[Stored data entries]

--- START ---

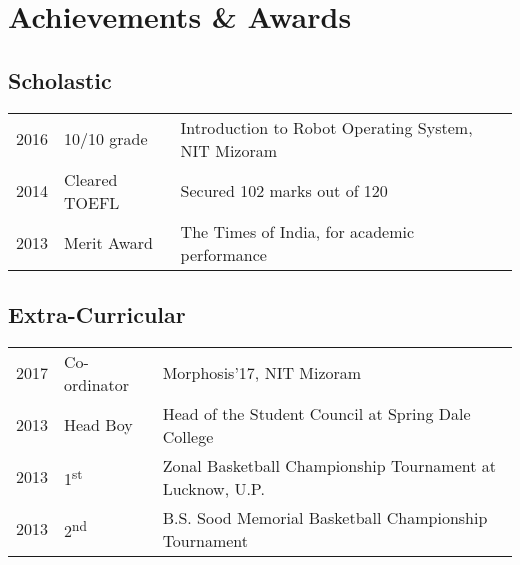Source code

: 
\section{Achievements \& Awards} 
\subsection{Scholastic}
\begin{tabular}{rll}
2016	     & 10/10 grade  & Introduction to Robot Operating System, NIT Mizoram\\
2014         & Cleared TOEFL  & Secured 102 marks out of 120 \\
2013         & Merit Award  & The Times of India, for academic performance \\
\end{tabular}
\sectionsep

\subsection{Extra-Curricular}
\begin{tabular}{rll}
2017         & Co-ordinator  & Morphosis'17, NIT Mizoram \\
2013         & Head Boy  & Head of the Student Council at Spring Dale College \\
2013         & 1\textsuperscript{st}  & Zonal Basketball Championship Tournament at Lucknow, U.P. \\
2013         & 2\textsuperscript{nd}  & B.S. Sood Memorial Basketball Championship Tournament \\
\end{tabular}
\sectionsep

--- END ---

Verbatim transcription needed, from the opening line of the entries above through the line containing "NIT Mizoram \\"; pictures do not belong in it.

SOLVED PROBLEM ::
Source code

: 
\section{Achievements \& Awards} 
\subsection{Scholastic}
\begin{tabular}{rll}
2016	     & 10/10 grade  & Introduction to Robot Operating System, NIT Mizoram\\
2014         & Cleared TOEFL  & Secured 102 marks out of 120 \\
2013         & Merit Award  & The Times of India, for academic performance \\
\end{tabular}
\sectionsep

\subsection{Extra-Curricular}
\begin{tabular}{rll}
2017         & Co-ordinator  & Morphosis'17, NIT Mizoram \\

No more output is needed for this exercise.